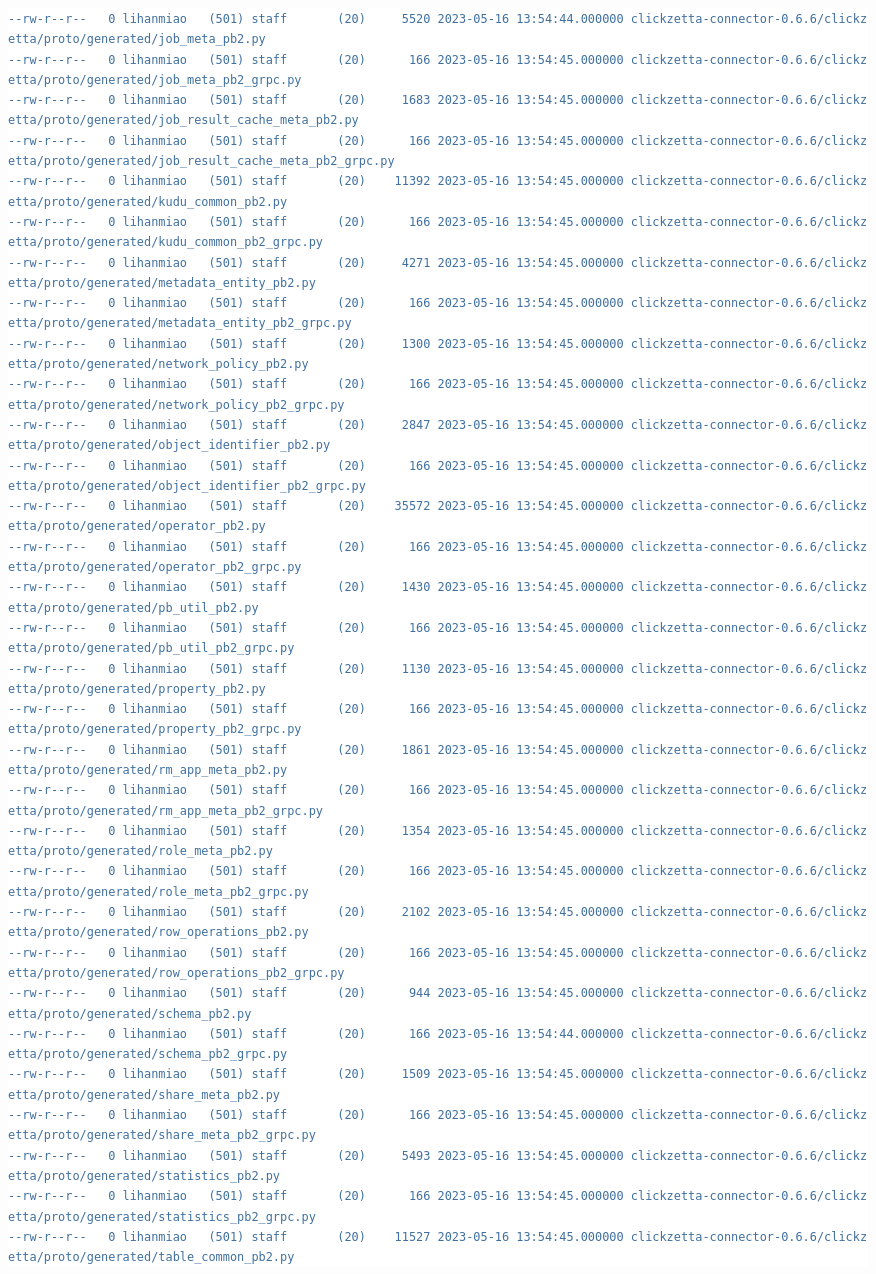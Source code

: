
 ```diff
--rw-r--r--   0 lihanmiao   (501) staff       (20)     5520 2023-05-16 13:54:44.000000 clickzetta-connector-0.6.6/clickzetta/proto/generated/job_meta_pb2.py
--rw-r--r--   0 lihanmiao   (501) staff       (20)      166 2023-05-16 13:54:45.000000 clickzetta-connector-0.6.6/clickzetta/proto/generated/job_meta_pb2_grpc.py
--rw-r--r--   0 lihanmiao   (501) staff       (20)     1683 2023-05-16 13:54:45.000000 clickzetta-connector-0.6.6/clickzetta/proto/generated/job_result_cache_meta_pb2.py
--rw-r--r--   0 lihanmiao   (501) staff       (20)      166 2023-05-16 13:54:45.000000 clickzetta-connector-0.6.6/clickzetta/proto/generated/job_result_cache_meta_pb2_grpc.py
--rw-r--r--   0 lihanmiao   (501) staff       (20)    11392 2023-05-16 13:54:45.000000 clickzetta-connector-0.6.6/clickzetta/proto/generated/kudu_common_pb2.py
--rw-r--r--   0 lihanmiao   (501) staff       (20)      166 2023-05-16 13:54:45.000000 clickzetta-connector-0.6.6/clickzetta/proto/generated/kudu_common_pb2_grpc.py
--rw-r--r--   0 lihanmiao   (501) staff       (20)     4271 2023-05-16 13:54:45.000000 clickzetta-connector-0.6.6/clickzetta/proto/generated/metadata_entity_pb2.py
--rw-r--r--   0 lihanmiao   (501) staff       (20)      166 2023-05-16 13:54:45.000000 clickzetta-connector-0.6.6/clickzetta/proto/generated/metadata_entity_pb2_grpc.py
--rw-r--r--   0 lihanmiao   (501) staff       (20)     1300 2023-05-16 13:54:45.000000 clickzetta-connector-0.6.6/clickzetta/proto/generated/network_policy_pb2.py
--rw-r--r--   0 lihanmiao   (501) staff       (20)      166 2023-05-16 13:54:45.000000 clickzetta-connector-0.6.6/clickzetta/proto/generated/network_policy_pb2_grpc.py
--rw-r--r--   0 lihanmiao   (501) staff       (20)     2847 2023-05-16 13:54:45.000000 clickzetta-connector-0.6.6/clickzetta/proto/generated/object_identifier_pb2.py
--rw-r--r--   0 lihanmiao   (501) staff       (20)      166 2023-05-16 13:54:45.000000 clickzetta-connector-0.6.6/clickzetta/proto/generated/object_identifier_pb2_grpc.py
--rw-r--r--   0 lihanmiao   (501) staff       (20)    35572 2023-05-16 13:54:45.000000 clickzetta-connector-0.6.6/clickzetta/proto/generated/operator_pb2.py
--rw-r--r--   0 lihanmiao   (501) staff       (20)      166 2023-05-16 13:54:45.000000 clickzetta-connector-0.6.6/clickzetta/proto/generated/operator_pb2_grpc.py
--rw-r--r--   0 lihanmiao   (501) staff       (20)     1430 2023-05-16 13:54:45.000000 clickzetta-connector-0.6.6/clickzetta/proto/generated/pb_util_pb2.py
--rw-r--r--   0 lihanmiao   (501) staff       (20)      166 2023-05-16 13:54:45.000000 clickzetta-connector-0.6.6/clickzetta/proto/generated/pb_util_pb2_grpc.py
--rw-r--r--   0 lihanmiao   (501) staff       (20)     1130 2023-05-16 13:54:45.000000 clickzetta-connector-0.6.6/clickzetta/proto/generated/property_pb2.py
--rw-r--r--   0 lihanmiao   (501) staff       (20)      166 2023-05-16 13:54:45.000000 clickzetta-connector-0.6.6/clickzetta/proto/generated/property_pb2_grpc.py
--rw-r--r--   0 lihanmiao   (501) staff       (20)     1861 2023-05-16 13:54:45.000000 clickzetta-connector-0.6.6/clickzetta/proto/generated/rm_app_meta_pb2.py
--rw-r--r--   0 lihanmiao   (501) staff       (20)      166 2023-05-16 13:54:45.000000 clickzetta-connector-0.6.6/clickzetta/proto/generated/rm_app_meta_pb2_grpc.py
--rw-r--r--   0 lihanmiao   (501) staff       (20)     1354 2023-05-16 13:54:45.000000 clickzetta-connector-0.6.6/clickzetta/proto/generated/role_meta_pb2.py
--rw-r--r--   0 lihanmiao   (501) staff       (20)      166 2023-05-16 13:54:45.000000 clickzetta-connector-0.6.6/clickzetta/proto/generated/role_meta_pb2_grpc.py
--rw-r--r--   0 lihanmiao   (501) staff       (20)     2102 2023-05-16 13:54:45.000000 clickzetta-connector-0.6.6/clickzetta/proto/generated/row_operations_pb2.py
--rw-r--r--   0 lihanmiao   (501) staff       (20)      166 2023-05-16 13:54:45.000000 clickzetta-connector-0.6.6/clickzetta/proto/generated/row_operations_pb2_grpc.py
--rw-r--r--   0 lihanmiao   (501) staff       (20)      944 2023-05-16 13:54:45.000000 clickzetta-connector-0.6.6/clickzetta/proto/generated/schema_pb2.py
--rw-r--r--   0 lihanmiao   (501) staff       (20)      166 2023-05-16 13:54:44.000000 clickzetta-connector-0.6.6/clickzetta/proto/generated/schema_pb2_grpc.py
--rw-r--r--   0 lihanmiao   (501) staff       (20)     1509 2023-05-16 13:54:45.000000 clickzetta-connector-0.6.6/clickzetta/proto/generated/share_meta_pb2.py
--rw-r--r--   0 lihanmiao   (501) staff       (20)      166 2023-05-16 13:54:45.000000 clickzetta-connector-0.6.6/clickzetta/proto/generated/share_meta_pb2_grpc.py
--rw-r--r--   0 lihanmiao   (501) staff       (20)     5493 2023-05-16 13:54:45.000000 clickzetta-connector-0.6.6/clickzetta/proto/generated/statistics_pb2.py
--rw-r--r--   0 lihanmiao   (501) staff       (20)      166 2023-05-16 13:54:45.000000 clickzetta-connector-0.6.6/clickzetta/proto/generated/statistics_pb2_grpc.py
--rw-r--r--   0 lihanmiao   (501) staff       (20)    11527 2023-05-16 13:54:45.000000 clickzetta-connector-0.6.6/clickzetta/proto/generated/table_common_pb2.py
```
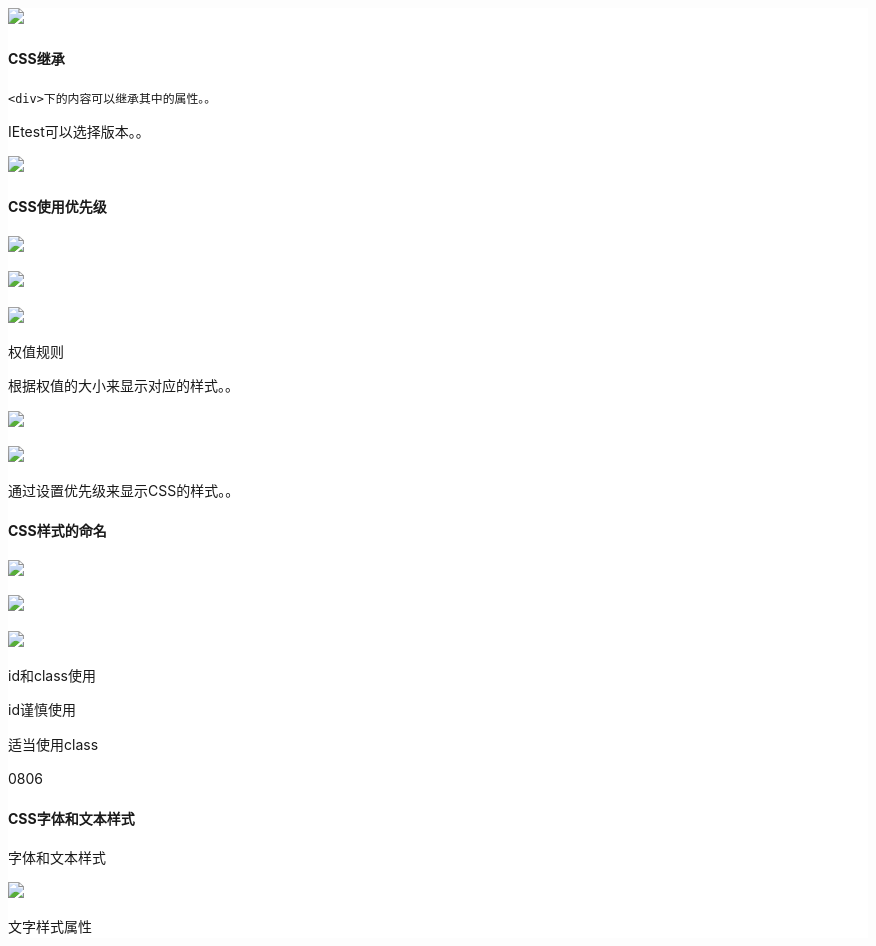 ![](https://image-1258195556.cos.ap-shanghai.myqcloud.com/qiniu/17-8-4/22964718.jpg)



#### CSS继承

	<div>下的内容可以继承其中的属性。。

IEtest可以选择版本。。

![](https://image-1258195556.cos.ap-shanghai.myqcloud.com/qiniu/17-8-4/56632782.jpg)

#### CSS使用优先级

![](https://image-1258195556.cos.ap-shanghai.myqcloud.com/qiniu/17-8-4/27316741.jpg)

![](https://image-1258195556.cos.ap-shanghai.myqcloud.com/qiniu/17-8-4/41578555.jpg)

![](https://image-1258195556.cos.ap-shanghai.myqcloud.com/qiniu/17-8-4/889832.jpg)

权值规则

根据权值的大小来显示对应的样式。。

![](https://image-1258195556.cos.ap-shanghai.myqcloud.com/qiniu/17-8-4/73722611.jpg)

![](https://image-1258195556.cos.ap-shanghai.myqcloud.com/qiniu/17-8-4/73722611.jpg)

通过设置优先级来显示CSS的样式。。


#### CSS样式的命名

![](https://image-1258195556.cos.ap-shanghai.myqcloud.com/qiniu/17-8-4/73732013.jpg)

![](https://image-1258195556.cos.ap-shanghai.myqcloud.com/qiniu/17-8-4/77357301.jpg)


![](https://image-1258195556.cos.ap-shanghai.myqcloud.com/qiniu/17-8-4/75781344.jpg)


id和class使用

id谨慎使用

适当使用class

0806

#### CSS字体和文本样式

字体和文本样式

![](https://image-1258195556.cos.ap-shanghai.myqcloud.com/qiniu/17-8-6/54782149.jpg)

文字样式属性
************
• _Task_
Omit the pictures. Transcribe every record exactly.

• _Worked solution_
Source code

:
 ```diff
--rw-r--r--   0 lihanmiao   (501) staff       (20)     5520 2023-05-16 13:54:44.000000 clickzetta-connector-0.6.6/clickzetta/proto/generated/job_meta_pb2.py
--rw-r--r--   0 lihanmiao   (501) staff       (20)      166 2023-05-16 13:54:45.000000 clickzetta-connector-0.6.6/clickzetta/proto/generated/job_meta_pb2_grpc.py
--rw-r--r--   0 lihanmiao   (501) staff       (20)     1683 2023-05-16 13:54:45.000000 clickzetta-connector-0.6.6/clickzetta/proto/generated/job_result_cache_meta_pb2.py
--rw-r--r--   0 lihanmiao   (501) staff       (20)      166 2023-05-16 13:54:45.000000 clickzetta-connector-0.6.6/clickzetta/proto/generated/job_result_cache_meta_pb2_grpc.py
--rw-r--r--   0 lihanmiao   (501) staff       (20)    11392 2023-05-16 13:54:45.000000 clickzetta-connector-0.6.6/clickzetta/proto/generated/kudu_common_pb2.py
--rw-r--r--   0 lihanmiao   (501) staff       (20)      166 2023-05-16 13:54:45.000000 clickzetta-connector-0.6.6/clickzetta/proto/generated/kudu_common_pb2_grpc.py
--rw-r--r--   0 lihanmiao   (501) staff       (20)     4271 2023-05-16 13:54:45.000000 clickzetta-connector-0.6.6/clickzetta/proto/generated/metadata_entity_pb2.py
--rw-r--r--   0 lihanmiao   (501) staff       (20)      166 2023-05-16 13:54:45.000000 clickzetta-connector-0.6.6/clickzetta/proto/generated/metadata_entity_pb2_grpc.py
--rw-r--r--   0 lihanmiao   (501) staff       (20)     1300 2023-05-16 13:54:45.000000 clickzetta-connector-0.6.6/clickzetta/proto/generated/network_policy_pb2.py
--rw-r--r--   0 lihanmiao   (501) staff       (20)      166 2023-05-16 13:54:45.000000 clickzetta-connector-0.6.6/clickzetta/proto/generated/network_policy_pb2_grpc.py
--rw-r--r--   0 lihanmiao   (501) staff       (20)     2847 2023-05-16 13:54:45.000000 clickzetta-connector-0.6.6/clickzetta/proto/generated/object_identifier_pb2.py
--rw-r--r--   0 lihanmiao   (501) staff       (20)      166 2023-05-16 13:54:45.000000 clickzetta-connector-0.6.6/clickzetta/proto/generated/object_identifier_pb2_grpc.py
--rw-r--r--   0 lihanmiao   (501) staff       (20)    35572 2023-05-16 13:54:45.000000 clickzetta-connector-0.6.6/clickzetta/proto/generated/operator_pb2.py
--rw-r--r--   0 lihanmiao   (501) staff       (20)      166 2023-05-16 13:54:45.000000 clickzetta-connector-0.6.6/clickzetta/proto/generated/operator_pb2_grpc.py
--rw-r--r--   0 lihanmiao   (501) staff       (20)     1430 2023-05-16 13:54:45.000000 clickzetta-connector-0.6.6/clickzetta/proto/generated/pb_util_pb2.py
--rw-r--r--   0 lihanmiao   (501) staff       (20)      166 2023-05-16 13:54:45.000000 clickzetta-connector-0.6.6/clickzetta/proto/generated/pb_util_pb2_grpc.py
--rw-r--r--   0 lihanmiao   (501) staff       (20)     1130 2023-05-16 13:54:45.000000 clickzetta-connector-0.6.6/clickzetta/proto/generated/property_pb2.py
--rw-r--r--   0 lihanmiao   (501) staff       (20)      166 2023-05-16 13:54:45.000000 clickzetta-connector-0.6.6/clickzetta/proto/generated/property_pb2_grpc.py
--rw-r--r--   0 lihanmiao   (501) staff       (20)     1861 2023-05-16 13:54:45.000000 clickzetta-connector-0.6.6/clickzetta/proto/generated/rm_app_meta_pb2.py
--rw-r--r--   0 lihanmiao   (501) staff       (20)      166 2023-05-16 13:54:45.000000 clickzetta-connector-0.6.6/clickzetta/proto/generated/rm_app_meta_pb2_grpc.py
--rw-r--r--   0 lihanmiao   (501) staff       (20)     1354 2023-05-16 13:54:45.000000 clickzetta-connector-0.6.6/clickzetta/proto/generated/role_meta_pb2.py
--rw-r--r--   0 lihanmiao   (501) staff       (20)      166 2023-05-16 13:54:45.000000 clickzetta-connector-0.6.6/clickzetta/proto/generated/role_meta_pb2_grpc.py
--rw-r--r--   0 lihanmiao   (501) staff       (20)     2102 2023-05-16 13:54:45.000000 clickzetta-connector-0.6.6/clickzetta/proto/generated/row_operations_pb2.py
--rw-r--r--   0 lihanmiao   (501) staff       (20)      166 2023-05-16 13:54:45.000000 clickzetta-connector-0.6.6/clickzetta/proto/generated/row_operations_pb2_grpc.py
--rw-r--r--   0 lihanmiao   (501) staff       (20)      944 2023-05-16 13:54:45.000000 clickzetta-connector-0.6.6/clickzetta/proto/generated/schema_pb2.py
--rw-r--r--   0 lihanmiao   (501) staff       (20)      166 2023-05-16 13:54:44.000000 clickzetta-connector-0.6.6/clickzetta/proto/generated/schema_pb2_grpc.py
--rw-r--r--   0 lihanmiao   (501) staff       (20)     1509 2023-05-16 13:54:45.000000 clickzetta-connector-0.6.6/clickzetta/proto/generated/share_meta_pb2.py
--rw-r--r--   0 lihanmiao   (501) staff       (20)      166 2023-05-16 13:54:45.000000 clickzetta-connector-0.6.6/clickzetta/proto/generated/share_meta_pb2_grpc.py
--rw-r--r--   0 lihanmiao   (501) staff       (20)     5493 2023-05-16 13:54:45.000000 clickzetta-connector-0.6.6/clickzetta/proto/generated/statistics_pb2.py
--rw-r--r--   0 lihanmiao   (501) staff       (20)      166 2023-05-16 13:54:45.000000 clickzetta-connector-0.6.6/clickzetta/proto/generated/statistics_pb2_grpc.py
--rw-r--r--   0 lihanmiao   (501) staff       (20)    11527 2023-05-16 13:54:45.000000 clickzetta-connector-0.6.6/clickzetta/proto/generated/table_common_pb2.py
```
 ![](https://image-1258195556.cos.ap-shanghai.myqcloud.com/qiniu/17-8-4/22964718.jpg)



#### CSS继承

	<div>下的内容可以继承其中的属性。。

IEtest可以选择版本。。

![](https://image-1258195556.cos.ap-shanghai.myqcloud.com/qiniu/17-8-4/56632782.jpg)

#### CSS使用优先级

![](https://image-1258195556.cos.ap-shanghai.myqcloud.com/qiniu/17-8-4/27316741.jpg)

![](https://image-1258195556.cos.ap-shanghai.myqcloud.com/qiniu/17-8-4/41578555.jpg)

![](https://image-1258195556.cos.ap-shanghai.myqcloud.com/qiniu/17-8-4/889832.jpg)

权值规则

根据权值的大小来显示对应的样式。。

![](https://image-1258195556.cos.ap-shanghai.myqcloud.com/qiniu/17-8-4/73722611.jpg)

![](https://image-1258195556.cos.ap-shanghai.myqcloud.com/qiniu/17-8-4/73722611.jpg)

通过设置优先级来显示CSS的样式。。


#### CSS样式的命名

![](https://image-1258195556.cos.ap-shanghai.myqcloud.com/qiniu/17-8-4/73732013.jpg)

![](https://image-1258195556.cos.ap-shanghai.myqcloud.com/qiniu/17-8-4/77357301.jpg)


![](https://image-1258195556.cos.ap-shanghai.myqcloud.com/qiniu/17-8-4/75781344.jpg)


id和class使用

id谨慎使用

适当使用class

0806

#### CSS字体和文本样式

字体和文本样式

![](https://image-1258195556.cos.ap-shanghai.myqcloud.com/qiniu/17-8-6/54782149.jpg)

文字样式属性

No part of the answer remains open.